Indian Pediatr 2012;49: 998-999

Reply


Vipin M Vashishtha

Convener, IAP Committee on Immunization,  Mangla Hospital& Research Center, Shakti Chowk,
Bijnor, Uttar Pradesh, 246701,India.
Email: [email protected]
 
 


As stated in the consensus recommendations also, this schedule is an interim arrangement to take care of VAPP cases and also to pave the way to ultimately all-IPV schedule. The OPV is retained mainly for two reasons, first, its propensity to induce superior intestinal mucosal immunity to decrease the spread of WPV, and secondly, to avoid confusion regarding OPV at community level that would have resulted had we gone for complete cessation of OPV use since the vaccine is exclusively employed in ongoing SIAs and RI in India. Though it’s true that ‘effective’ mucosal immunity is not visible at ground level, especially in the two endemic hotspots, yet there is no trial that demonstrates superior or even comparable intestinal immunity of IPV in India. The ongoing trials may have some answers and may ultimately settle the issue.  

There is limited experience of using IPV in routine immunization schedules in developing countries. Where IPV has or is being used (for example, in Egypt, states in the Gulf Cooperation Council, Malaysia, South Africa, and Yogyakarta Province, Indonesia), it is usually administered in a sequential schedule with OPV. This schedule is also in accordance to WHO policy which states that "IPV alone may be considered an alternative to sequential schedule only in countries that have the lowest risk of both WPV importation and WPV transmission [1].

The last two doses of polio vaccines i.e. IPV at 15-18 months and OPV at 5 years are retained primarily to accord long-lasting protection to individual vaccine. We may be erring on ‘over-immunizing’ an individual, but in the absence of any indigenous trial and experience, this was the safest path to choose. 

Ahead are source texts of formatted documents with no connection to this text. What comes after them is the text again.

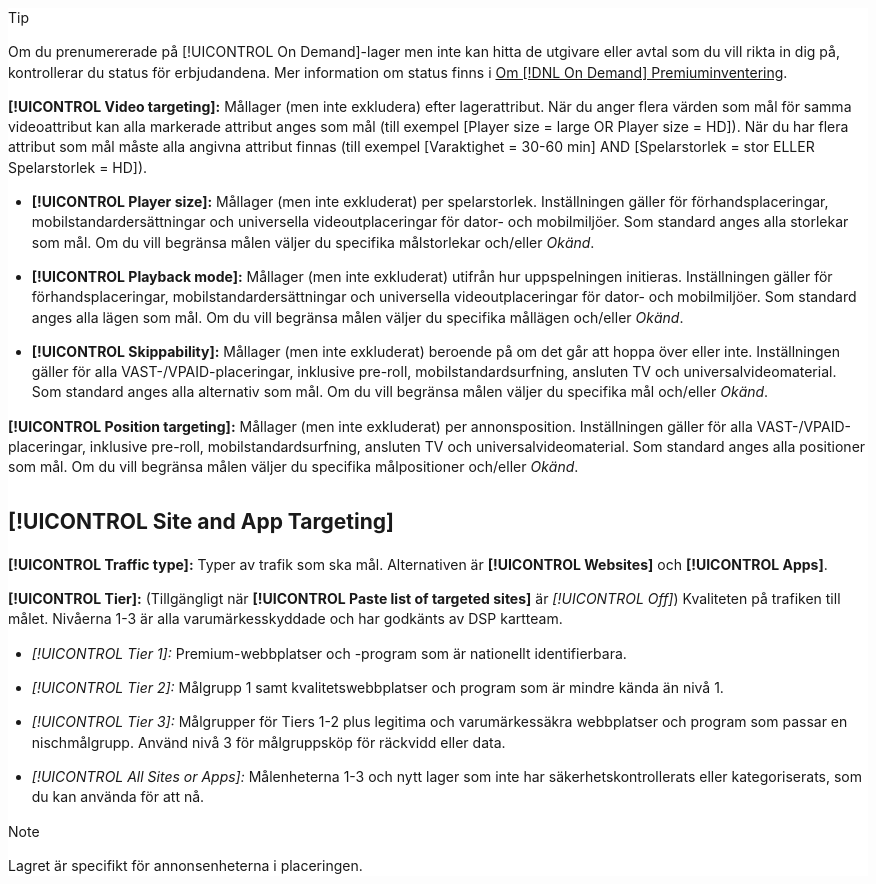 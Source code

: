>[!TIP]
>
>Om du prenumererade på [!UICONTROL On Demand]-lager men inte kan hitta de utgivare eller avtal som du vill rikta in dig på, kontrollerar du status för erbjudandena. Mer information om status finns i [Om [!DNL On Demand] Premiuminventering](/help/dsp/inventory/on-demand-inventory-about.md).

**[!UICONTROL Video targeting]:** Mållager (men inte exkludera) efter lagerattribut. När du anger flera värden som mål för samma videoattribut kan alla markerade attribut anges som mål (till exempel \[Player size = large OR Player size = HD\]). När du har flera attribut som mål måste alla angivna attribut finnas (till exempel \[Varaktighet = 30-60 min] AND \[Spelarstorlek = stor ELLER Spelarstorlek = HD\]).

* **[!UICONTROL Player size]:** Mållager (men inte exkluderat) per spelarstorlek. Inställningen gäller för förhandsplaceringar, mobilstandardersättningar och universella videoutplaceringar för dator- och mobilmiljöer. Som standard anges alla storlekar som mål. Om du vill begränsa målen väljer du specifika målstorlekar och/eller *Okänd*.

* **[!UICONTROL Playback mode]:** Mållager (men inte exkluderat) utifrån hur uppspelningen initieras. Inställningen gäller för förhandsplaceringar, mobilstandardersättningar och universella videoutplaceringar för dator- och mobilmiljöer. Som standard anges alla lägen som mål. Om du vill begränsa målen väljer du specifika mållägen och/eller *Okänd*.

* **[!UICONTROL Skippability]:** Mållager (men inte exkluderat) beroende på om det går att hoppa över eller inte. Inställningen gäller för alla VAST-/VPAID-placeringar, inklusive pre-roll, mobilstandardsurfning, ansluten TV och universalvideomaterial. Som standard anges alla alternativ som mål. Om du vill begränsa målen väljer du specifika mål och/eller *Okänd*.

**[!UICONTROL Position targeting]:** Mållager (men inte exkluderat) per annonsposition. Inställningen gäller för alla VAST-/VPAID-placeringar, inklusive pre-roll, mobilstandardsurfning, ansluten TV och universalvideomaterial. Som standard anges alla positioner som mål. Om du vill begränsa målen väljer du specifika målpositioner och/eller *Okänd*.

## [!UICONTROL Site and App Targeting]

**[!UICONTROL Traffic type]:** Typer av trafik som ska mål. Alternativen är **[!UICONTROL Websites]** och **[!UICONTROL Apps]**.

**[!UICONTROL Tier]:** (Tillgängligt när **[!UICONTROL Paste list of targeted sites]** är *[!UICONTROL Off]*) Kvaliteten på trafiken till målet. Nivåerna 1-3 är alla varumärkesskyddade och har godkänts av DSP kartteam.

* *[!UICONTROL Tier 1]:* Premium-webbplatser och -program som är nationellt identifierbara.

* *[!UICONTROL Tier 2]:* Målgrupp 1 samt kvalitetswebbplatser och program som är mindre kända än nivå 1.

* *[!UICONTROL Tier 3]:* Målgrupper för Tiers 1-2 plus legitima och varumärkessäkra webbplatser och program som passar en nischmålgrupp. Använd nivå 3 för målgruppsköp för räckvidd eller data.

* *[!UICONTROL All Sites or Apps]:* Målenheterna 1-3 och nytt lager som inte har säkerhetskontrollerats eller kategoriserats, som du kan använda för att nå.

>[!NOTE]
>
>Lagret är specifikt för annonsenheterna i placeringen.
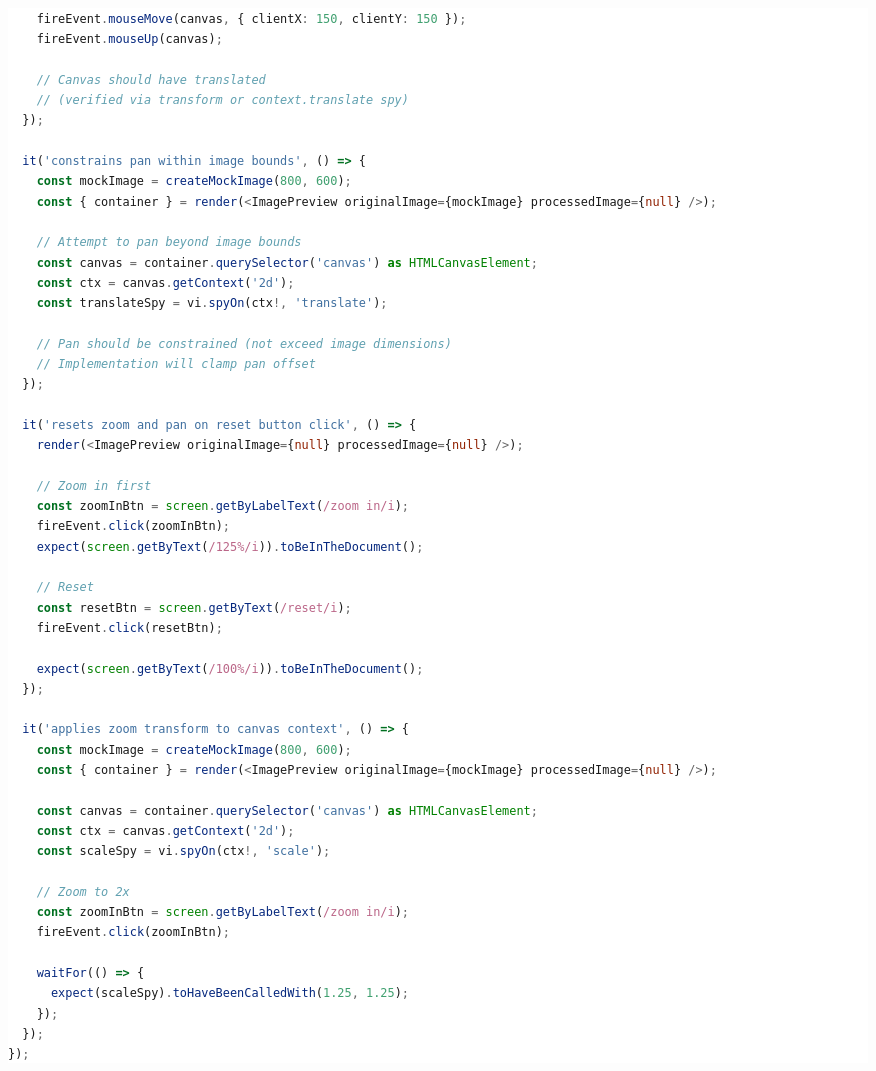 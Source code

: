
 ```typescript
    fireEvent.mouseMove(canvas, { clientX: 150, clientY: 150 });
    fireEvent.mouseUp(canvas);

    // Canvas should have translated
    // (verified via transform or context.translate spy)
  });

  it('constrains pan within image bounds', () => {
    const mockImage = createMockImage(800, 600);
    const { container } = render(<ImagePreview originalImage={mockImage} processedImage={null} />);

    // Attempt to pan beyond image bounds
    const canvas = container.querySelector('canvas') as HTMLCanvasElement;
    const ctx = canvas.getContext('2d');
    const translateSpy = vi.spyOn(ctx!, 'translate');

    // Pan should be constrained (not exceed image dimensions)
    // Implementation will clamp pan offset
  });

  it('resets zoom and pan on reset button click', () => {
    render(<ImagePreview originalImage={null} processedImage={null} />);

    // Zoom in first
    const zoomInBtn = screen.getByLabelText(/zoom in/i);
    fireEvent.click(zoomInBtn);
    expect(screen.getByText(/125%/i)).toBeInTheDocument();

    // Reset
    const resetBtn = screen.getByText(/reset/i);
    fireEvent.click(resetBtn);

    expect(screen.getByText(/100%/i)).toBeInTheDocument();
  });

  it('applies zoom transform to canvas context', () => {
    const mockImage = createMockImage(800, 600);
    const { container } = render(<ImagePreview originalImage={mockImage} processedImage={null} />);

    const canvas = container.querySelector('canvas') as HTMLCanvasElement;
    const ctx = canvas.getContext('2d');
    const scaleSpy = vi.spyOn(ctx!, 'scale');

    // Zoom to 2x
    const zoomInBtn = screen.getByLabelText(/zoom in/i);
    fireEvent.click(zoomInBtn);

    waitFor(() => {
      expect(scaleSpy).toHaveBeenCalledWith(1.25, 1.25);
    });
  });
});
```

The main reason why industrialized countries have switched over to ‘all IPV’ schedule and deprived their children the ‘critical benefit of gut immunity’ is safety concerns of OPV. As stated earlier, we are providing the best of both the vaccines till the ‘services’ of OPV are still available while minimizing the damage inflicted by it.

Reference

1. WHO. Polio vaccines and polio immunization in the pre-eradication era: WHO position paper. Wkly Epidemiol Rec. 2010;85:213-28.